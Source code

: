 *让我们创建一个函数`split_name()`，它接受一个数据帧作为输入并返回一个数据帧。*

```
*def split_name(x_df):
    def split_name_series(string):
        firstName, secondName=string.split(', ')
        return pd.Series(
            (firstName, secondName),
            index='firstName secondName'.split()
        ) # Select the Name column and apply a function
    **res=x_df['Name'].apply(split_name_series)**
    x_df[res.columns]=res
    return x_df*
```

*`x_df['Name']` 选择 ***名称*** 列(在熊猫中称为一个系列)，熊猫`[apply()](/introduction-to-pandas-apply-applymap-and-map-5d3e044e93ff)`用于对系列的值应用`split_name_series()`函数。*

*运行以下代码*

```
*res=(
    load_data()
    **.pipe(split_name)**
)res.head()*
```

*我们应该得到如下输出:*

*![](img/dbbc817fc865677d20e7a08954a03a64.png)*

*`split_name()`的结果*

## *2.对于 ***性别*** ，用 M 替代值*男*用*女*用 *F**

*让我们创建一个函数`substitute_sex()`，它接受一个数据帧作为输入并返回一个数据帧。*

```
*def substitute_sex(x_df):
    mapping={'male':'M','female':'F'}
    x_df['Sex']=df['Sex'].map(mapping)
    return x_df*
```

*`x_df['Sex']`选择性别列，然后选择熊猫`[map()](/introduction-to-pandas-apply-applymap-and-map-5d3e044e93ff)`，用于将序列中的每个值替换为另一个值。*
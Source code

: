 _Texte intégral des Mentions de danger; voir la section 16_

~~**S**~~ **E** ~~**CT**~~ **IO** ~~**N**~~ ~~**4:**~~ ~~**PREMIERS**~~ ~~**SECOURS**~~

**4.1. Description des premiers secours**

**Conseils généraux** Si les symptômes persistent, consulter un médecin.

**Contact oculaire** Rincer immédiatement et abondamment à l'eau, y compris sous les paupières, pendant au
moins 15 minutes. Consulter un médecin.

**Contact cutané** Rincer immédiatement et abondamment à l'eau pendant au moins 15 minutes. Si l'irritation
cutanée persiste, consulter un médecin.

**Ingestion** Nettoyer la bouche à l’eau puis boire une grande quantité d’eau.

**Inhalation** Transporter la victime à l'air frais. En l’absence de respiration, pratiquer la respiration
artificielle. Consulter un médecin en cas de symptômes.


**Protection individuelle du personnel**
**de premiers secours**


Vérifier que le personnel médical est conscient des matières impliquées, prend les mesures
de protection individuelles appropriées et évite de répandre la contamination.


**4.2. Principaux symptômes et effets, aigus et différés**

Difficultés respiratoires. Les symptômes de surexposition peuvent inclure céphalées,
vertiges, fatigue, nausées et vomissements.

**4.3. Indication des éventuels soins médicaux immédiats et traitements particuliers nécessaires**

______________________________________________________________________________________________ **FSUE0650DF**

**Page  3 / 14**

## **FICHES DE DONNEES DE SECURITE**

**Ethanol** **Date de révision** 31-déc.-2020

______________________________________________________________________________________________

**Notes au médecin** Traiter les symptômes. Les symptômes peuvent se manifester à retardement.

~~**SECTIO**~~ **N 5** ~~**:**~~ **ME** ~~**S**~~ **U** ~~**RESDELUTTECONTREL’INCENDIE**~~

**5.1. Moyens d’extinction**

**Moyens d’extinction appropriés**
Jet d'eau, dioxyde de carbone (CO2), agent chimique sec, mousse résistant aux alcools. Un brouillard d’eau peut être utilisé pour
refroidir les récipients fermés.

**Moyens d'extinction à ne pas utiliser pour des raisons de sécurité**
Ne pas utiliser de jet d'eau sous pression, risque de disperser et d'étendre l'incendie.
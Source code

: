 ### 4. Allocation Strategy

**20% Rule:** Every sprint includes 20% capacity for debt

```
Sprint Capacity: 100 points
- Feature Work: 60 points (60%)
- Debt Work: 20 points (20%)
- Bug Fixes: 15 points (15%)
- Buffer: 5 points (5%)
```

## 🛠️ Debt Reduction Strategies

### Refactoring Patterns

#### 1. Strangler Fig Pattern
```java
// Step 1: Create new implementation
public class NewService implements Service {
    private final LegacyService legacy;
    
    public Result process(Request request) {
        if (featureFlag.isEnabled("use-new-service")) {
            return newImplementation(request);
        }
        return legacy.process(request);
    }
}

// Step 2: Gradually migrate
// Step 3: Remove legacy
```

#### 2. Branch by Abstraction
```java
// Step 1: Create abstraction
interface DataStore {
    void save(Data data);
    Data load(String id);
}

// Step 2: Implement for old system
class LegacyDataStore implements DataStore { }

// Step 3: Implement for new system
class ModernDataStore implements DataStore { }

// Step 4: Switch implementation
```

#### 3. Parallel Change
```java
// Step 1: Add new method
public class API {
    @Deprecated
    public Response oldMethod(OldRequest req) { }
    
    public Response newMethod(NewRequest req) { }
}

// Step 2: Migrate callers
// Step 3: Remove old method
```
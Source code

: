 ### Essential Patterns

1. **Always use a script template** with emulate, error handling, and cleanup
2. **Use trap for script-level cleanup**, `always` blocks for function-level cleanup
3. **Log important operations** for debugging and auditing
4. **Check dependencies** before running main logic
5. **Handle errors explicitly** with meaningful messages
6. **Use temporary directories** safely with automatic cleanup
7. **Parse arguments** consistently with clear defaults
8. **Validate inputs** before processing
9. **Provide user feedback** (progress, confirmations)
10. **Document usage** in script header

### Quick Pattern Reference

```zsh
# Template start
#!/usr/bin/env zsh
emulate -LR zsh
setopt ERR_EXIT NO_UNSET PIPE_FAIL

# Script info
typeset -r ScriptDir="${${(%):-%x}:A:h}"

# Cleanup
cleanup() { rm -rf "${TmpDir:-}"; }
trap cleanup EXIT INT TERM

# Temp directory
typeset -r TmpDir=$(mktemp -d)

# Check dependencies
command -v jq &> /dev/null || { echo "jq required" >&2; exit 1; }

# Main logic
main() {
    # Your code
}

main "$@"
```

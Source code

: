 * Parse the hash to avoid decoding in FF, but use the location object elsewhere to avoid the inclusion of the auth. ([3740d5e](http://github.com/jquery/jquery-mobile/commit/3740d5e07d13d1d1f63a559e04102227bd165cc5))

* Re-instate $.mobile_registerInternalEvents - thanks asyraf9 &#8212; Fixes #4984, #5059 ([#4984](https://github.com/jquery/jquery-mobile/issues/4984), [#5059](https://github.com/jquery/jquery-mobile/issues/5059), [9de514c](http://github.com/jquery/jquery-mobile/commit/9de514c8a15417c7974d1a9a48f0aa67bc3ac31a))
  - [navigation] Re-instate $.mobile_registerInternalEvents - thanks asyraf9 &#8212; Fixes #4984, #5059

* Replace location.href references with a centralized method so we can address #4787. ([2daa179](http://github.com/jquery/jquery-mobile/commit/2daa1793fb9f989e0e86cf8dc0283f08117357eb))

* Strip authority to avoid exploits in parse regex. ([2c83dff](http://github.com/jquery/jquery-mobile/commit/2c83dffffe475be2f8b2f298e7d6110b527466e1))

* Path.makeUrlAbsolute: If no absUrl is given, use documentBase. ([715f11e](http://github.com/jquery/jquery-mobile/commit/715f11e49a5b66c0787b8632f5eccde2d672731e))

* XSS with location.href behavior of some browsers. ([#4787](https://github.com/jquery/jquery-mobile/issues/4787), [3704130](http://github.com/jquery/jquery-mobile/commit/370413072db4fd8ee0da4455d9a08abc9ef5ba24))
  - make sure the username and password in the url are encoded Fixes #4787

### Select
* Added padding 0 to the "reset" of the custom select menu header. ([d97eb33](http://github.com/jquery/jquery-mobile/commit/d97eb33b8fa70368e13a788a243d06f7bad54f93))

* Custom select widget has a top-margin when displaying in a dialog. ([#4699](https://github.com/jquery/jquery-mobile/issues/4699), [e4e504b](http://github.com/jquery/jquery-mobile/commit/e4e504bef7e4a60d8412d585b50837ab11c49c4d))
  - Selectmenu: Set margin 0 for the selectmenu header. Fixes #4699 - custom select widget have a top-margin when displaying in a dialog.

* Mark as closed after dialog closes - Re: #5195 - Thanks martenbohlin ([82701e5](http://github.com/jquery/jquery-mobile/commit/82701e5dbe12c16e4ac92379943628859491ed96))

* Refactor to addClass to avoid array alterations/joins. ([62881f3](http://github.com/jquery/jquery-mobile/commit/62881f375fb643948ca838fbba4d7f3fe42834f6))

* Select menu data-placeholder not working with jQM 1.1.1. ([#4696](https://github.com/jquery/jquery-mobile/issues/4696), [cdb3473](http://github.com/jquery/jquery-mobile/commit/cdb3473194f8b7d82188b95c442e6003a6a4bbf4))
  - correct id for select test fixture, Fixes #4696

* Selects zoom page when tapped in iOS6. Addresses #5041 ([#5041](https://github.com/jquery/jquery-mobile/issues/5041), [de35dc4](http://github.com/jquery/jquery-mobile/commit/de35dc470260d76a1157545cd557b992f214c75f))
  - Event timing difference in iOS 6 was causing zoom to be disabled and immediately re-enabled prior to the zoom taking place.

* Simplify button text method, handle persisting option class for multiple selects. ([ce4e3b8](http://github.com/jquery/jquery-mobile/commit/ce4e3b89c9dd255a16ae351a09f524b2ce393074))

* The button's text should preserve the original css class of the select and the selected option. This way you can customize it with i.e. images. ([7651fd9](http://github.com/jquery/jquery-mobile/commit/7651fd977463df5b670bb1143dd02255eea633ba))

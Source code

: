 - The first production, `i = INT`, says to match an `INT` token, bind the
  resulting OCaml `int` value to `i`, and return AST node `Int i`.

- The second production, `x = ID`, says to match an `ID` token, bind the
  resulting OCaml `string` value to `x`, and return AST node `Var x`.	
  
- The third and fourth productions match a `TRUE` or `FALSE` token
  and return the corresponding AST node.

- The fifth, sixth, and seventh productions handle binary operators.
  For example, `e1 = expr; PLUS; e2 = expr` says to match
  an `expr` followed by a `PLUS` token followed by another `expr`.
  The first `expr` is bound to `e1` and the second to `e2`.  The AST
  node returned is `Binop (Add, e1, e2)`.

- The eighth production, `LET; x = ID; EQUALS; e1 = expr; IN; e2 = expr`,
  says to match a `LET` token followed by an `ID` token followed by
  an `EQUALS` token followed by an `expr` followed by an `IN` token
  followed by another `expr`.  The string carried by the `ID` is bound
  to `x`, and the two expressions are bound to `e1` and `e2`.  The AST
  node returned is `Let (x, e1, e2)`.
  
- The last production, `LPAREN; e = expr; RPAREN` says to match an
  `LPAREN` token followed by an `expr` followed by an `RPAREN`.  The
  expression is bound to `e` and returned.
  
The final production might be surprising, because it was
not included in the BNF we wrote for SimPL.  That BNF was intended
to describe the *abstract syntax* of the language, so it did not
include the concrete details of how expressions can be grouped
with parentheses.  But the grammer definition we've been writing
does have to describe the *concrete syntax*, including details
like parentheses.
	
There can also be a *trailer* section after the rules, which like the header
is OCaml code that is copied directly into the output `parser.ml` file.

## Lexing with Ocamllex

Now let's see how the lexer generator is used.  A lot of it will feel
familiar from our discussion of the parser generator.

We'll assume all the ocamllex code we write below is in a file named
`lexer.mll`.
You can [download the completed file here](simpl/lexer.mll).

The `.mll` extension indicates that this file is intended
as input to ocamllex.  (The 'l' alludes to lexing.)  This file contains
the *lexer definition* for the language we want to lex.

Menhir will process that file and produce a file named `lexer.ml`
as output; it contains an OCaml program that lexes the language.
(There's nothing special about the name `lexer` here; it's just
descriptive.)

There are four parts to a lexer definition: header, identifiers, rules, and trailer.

·····

### INSTRUCTIONS FOR THE TASK
Collect each line of the entries that has the word "another", copying it in full.

### OUTPUT OF THE TASK
  an `expr` followed by a `PLUS` token followed by another `expr`.
  followed by another `expr`.  The string carried by the `ID` is bound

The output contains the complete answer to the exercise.